Characterization, in vitro release and pharmacokinetics of Paclitaxel-loaded PEGylated Carboxymethyl Chiosan-Rhein Conjugate Micelles

OBJECTIVE To characterize the morphology and structure of PEGylated carboxymethyl chiosan-rhein conjugate(polymeric) micelles loaded with paclitaxel(PTX)(PTX/CRmP micelles), and to investigate the release in vitro and pharmacokinetic characteristics of PTX/CRmP micelles. METHODS Transmission electron microscopy(TEM), differential scanning calorimetry(DSC), X-ray diffraction(XRD) were used to evaluate the particle size, morphology and structure of micelles.
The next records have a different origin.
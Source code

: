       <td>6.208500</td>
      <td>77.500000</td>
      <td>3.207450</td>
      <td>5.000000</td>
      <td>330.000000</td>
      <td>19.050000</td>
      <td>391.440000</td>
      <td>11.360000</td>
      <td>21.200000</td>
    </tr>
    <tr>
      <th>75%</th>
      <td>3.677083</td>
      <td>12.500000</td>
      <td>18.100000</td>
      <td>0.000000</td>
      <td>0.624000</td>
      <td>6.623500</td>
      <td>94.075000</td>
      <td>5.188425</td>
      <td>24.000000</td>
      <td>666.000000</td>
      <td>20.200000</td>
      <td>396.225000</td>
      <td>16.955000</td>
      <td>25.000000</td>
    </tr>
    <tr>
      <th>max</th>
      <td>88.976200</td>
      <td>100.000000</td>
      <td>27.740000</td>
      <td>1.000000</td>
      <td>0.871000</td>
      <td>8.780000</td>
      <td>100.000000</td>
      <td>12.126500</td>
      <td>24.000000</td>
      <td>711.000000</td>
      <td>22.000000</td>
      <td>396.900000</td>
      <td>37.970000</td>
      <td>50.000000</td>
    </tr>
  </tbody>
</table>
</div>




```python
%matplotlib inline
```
The in vitro release of PTX/CRmP micelles was studied in pH 7.4 phosphate buffer solution(containing 0.8 mol·L^-1 sodium salicylate) to calculate the cumulative release rate of PTX and draw the cumulative release curve. The pharmacokinetics of PTX/CRmP micelles were studied by concentration-time curve and pharmacokinetic parameters after they were injected into the tail vein of rats. RESULTS TEM showed that PTX/CRmP micelles were spherical, with a particle size of about 160 nm and uniform distribution. DSC and XRD showed that PTX was almost all loaded into the core of CPmP micelles. The cumulative release of PTX/CRmP micelles in pH 7.4 PBS (containing 0.8 mol·L^-1 sodium salicylate) was 92.2% within 24 h, significantly slower than that of Taxol^®. In pharmacokinetic studies, drug distribution and elimination in PTX/CRmP micelles group were slower and AUC was enhanced. The CRmP micelles could prolong the half-life and circulation time of PTX in the blood circulation system. CONCLUSION PTX/CRmP micelles are obtained by physically encapsulating PTX in the cores of CRmP micelles, with a small particle size and slow PTX release in the simulated blood pH environment in vitro. The bioavailability of PTX is improved.